自然の中で体を使って遊ぶという経験は私達親子にとって貴重な時間であった。
ひとしきり泳いだり遊んだ後、数人で川の上流の方まで探索に行くことになった。娘はオタマジャクシやカエルを取ると岸に残った。

上流での探索を楽しみ、岸へ向かって歩く私の向こうに娘の姿が見えた。
「ママ~!」
娘の大きな声に私は川岸に目を向けた。
「エビを釣ったよ!」
彼女の満面の笑みは遠くにいる私にもはっきりと映った。

「早く来て!来て!大きいエビだよ~!」

娘は私に向かって何回もそう叫び、手で大きく招いた。

たどり着いた私に待ってましたといわんばかりの娘の表情。小さな水槽の中には10センチほどのエビが1匹入っていた。
「すごいね、ゆうゆが取ったの?」と驚く私に娘は「うん、代表と2人でね・・・・」と興奮しながらエビが釣れるまでの経緯を細かく話してくれた。そんな彼女の姿は見ているだけでその嬉しさが伝わってくるようだった。

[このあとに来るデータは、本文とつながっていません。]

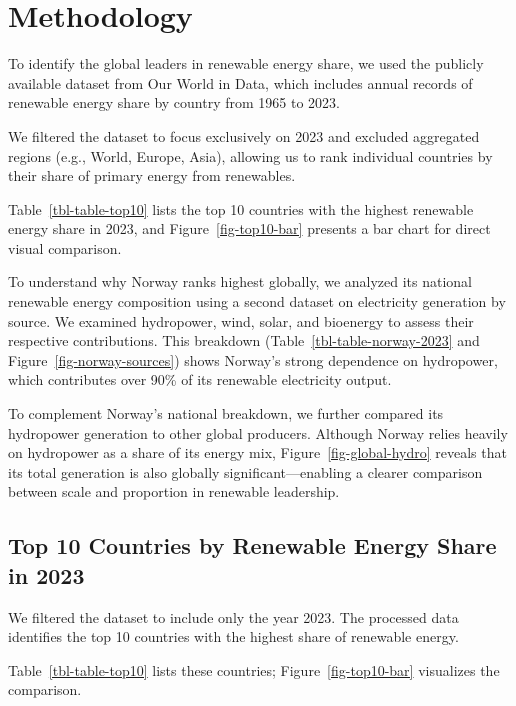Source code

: \documentclass[
  letterpaper,
  DIV=11,
  numbers=noendperiod]{scrartcl}
\begin{document}
\newpage

\section{Methodology}\label{methodology}

To identify the global leaders in renewable energy share, we used the
publicly available dataset from Our World in Data, which includes annual
records of renewable energy share by country from 1965 to 2023.

We filtered the dataset to focus exclusively on 2023 and excluded
aggregated regions (e.g., World, Europe, Asia), allowing us to rank
individual countries by their share of primary energy from renewables.

Table~\ref{tbl-table-top10} lists the top 10 countries with the highest
renewable energy share in 2023, and Figure~\ref{fig-top10-bar} presents
a bar chart for direct visual comparison.

To understand why Norway ranks highest globally, we analyzed its
national renewable energy composition using a second dataset on
electricity generation by source. We examined hydropower, wind, solar,
and bioenergy to assess their respective contributions. This breakdown
(Table~\ref{tbl-table-norway-2023} and Figure~\ref{fig-norway-sources})
shows Norway's strong dependence on hydropower, which contributes over
90\% of its renewable electricity output.

To complement Norway's national breakdown, we further compared its
hydropower generation to other global producers. Although Norway relies
heavily on hydropower as a share of its energy mix,
Figure~\ref{fig-global-hydro} reveals that its total generation is also
globally significant---enabling a clearer comparison between scale and
proportion in renewable leadership.

\subsection{Top 10 Countries by Renewable Energy Share in
2023}\label{top-10-countries-by-renewable-energy-share-in-2023}

We filtered the dataset to include only the year 2023. The processed
data identifies the top 10 countries with the highest share of renewable
energy.

Table~\ref{tbl-table-top10} lists these countries;
Figure~\ref{fig-top10-bar} visualizes the comparison.
\end{document}
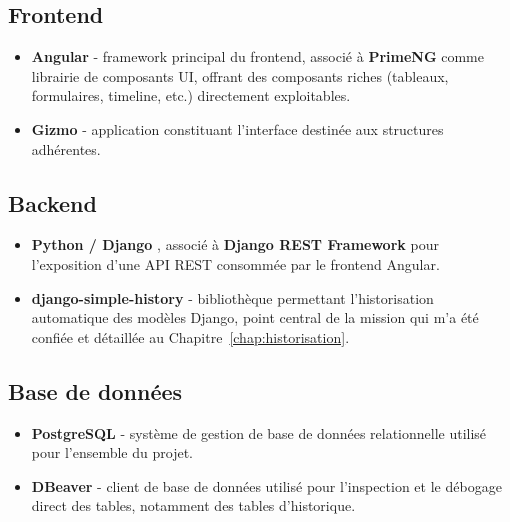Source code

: \subsection{Frontend}
\begin{itemize}
  \item \textbf{Angular}   -  framework
        principal du frontend, associé à \textbf{PrimeNG} comme
        librairie de composants UI, offrant des composants riches
        (tableaux, formulaires, timeline, etc.) directement exploitables.
  \item \textbf{Gizmo}   -  application
        constituant l'interface destinée aux structures adhérentes.
\end{itemize}

\subsection{Backend}
\begin{itemize}
  \item \textbf{Python / Django} ,
        associé à \textbf{Django REST Framework} pour l'exposition d'une
        API REST consommée par le frontend Angular.
  \item \textbf{django-simple-history}  -  bibliothèque permettant
        l'historisation automatique des modèles Django, point central
        de la mission qui m'a été confiée et détaillée au
        Chapitre~\ref{chap:historisation}.
\end{itemize}

\subsection{Base de données}
\begin{itemize}
  \item \textbf{PostgreSQL}   -  système de
        gestion de base de données relationnelle utilisé pour l'ensemble
        du projet.
  \item \textbf{DBeaver}   -  client de base
        de données utilisé pour l'inspection et le débogage direct des
        tables, notamment des tables d'historique.
\end{itemize}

1日中遊び、充実した気持ちで帰路を車で走らせている時だった。
眠たそうな顔の娘が「そういえば、ゆうゆのエビは?」と突然!思い出したように私に聞いてきた。娘の言葉に私は、帰り際に事務所の玄関に置いてあったエビの入った水槽を思い出した。帰るときにチラリと目には入ったものの、その時は気にも留めていなかった。
「そういえば玄関にあったよ」私はさらりとそう答えた。
「持って帰りたかった!」と彼女がすぐに言った。

そんな彼女への返事に少し困った私は、「でもあれは真ちゃんの水槽だから持って帰れないし、家には水槽もないから飼えないよ」と答えた。
「ゆうゆが代表と釣ったエビなのに・・・・」と娘は少しダダをこねるような声で言った。

その時、もっとやりようがあったかもしれない。しかし、エビなどの生き物を飼ったことのない私は、何とか娘を言い聞かせたいと言う気持ちがあった。彼女もついには黙ってしまっていた。

翌日、いつものように慌ただしい朝の時間、娘と朝食を食べていた。そんな時、恵里子さんからメールが届いた。
「昨日、ゆうゆが取ったエビを真ちゃんが持って帰ったと聞きました。ゆうゆはエビをほしがらなかったの?」

恵里子さんは円隣の中で私の母親的存在であり、いつも私たち親子を何かと気にかけてくれている人だ。
彼女のメールを見るまで、私は昨日の出来事をすっかり忘れていた。娘もあれからエビのことは何も話すことはなかった。私は横で朝食を食べる娘にメールの内容を話しながらもう一度彼女に聞いてみた。「ゆうゆ・・、昨日のエビやっぱりほしかったの?」

娘は私を見つめ「うん、ほしかったよ」と呟いた。その言葉に昨日の私の娘への関わりを思い出し、彼女の気持ちをちゃんとくみ取ってあげていなかったと感じた私だった。
「そっか、ごめんね。でも本当にほしいなら何度でも言わないと、ママには伝わらないよ。ママがどうであれ自分の気持ちは諦めたらだめだよ」
「自分の希望を大切にする」それは金城先生の言葉で今の私の課題でもあった。
そして娘にも取り組んでいる関わりの一つでもある。

「うん・・・」

私の言葉に無表情でそっけない返事の娘。そんな彼女になぜか違和感を覚えた。
「だから、希望を伝えないと・・・」そんな言葉をかけようと思ったその時、気づいた。
娘と私、何かが違う・・・

その瞬間、目の前の事実が見えた。

彼女のエビをほしかったと思う気持ち・・・私、共感できないということを。
娘と私の間に明らかにすれ違うものが見え、私は一瞬で頭が真っ白になった。そして昨日の娘の姿が頭の中に蘇ってきた。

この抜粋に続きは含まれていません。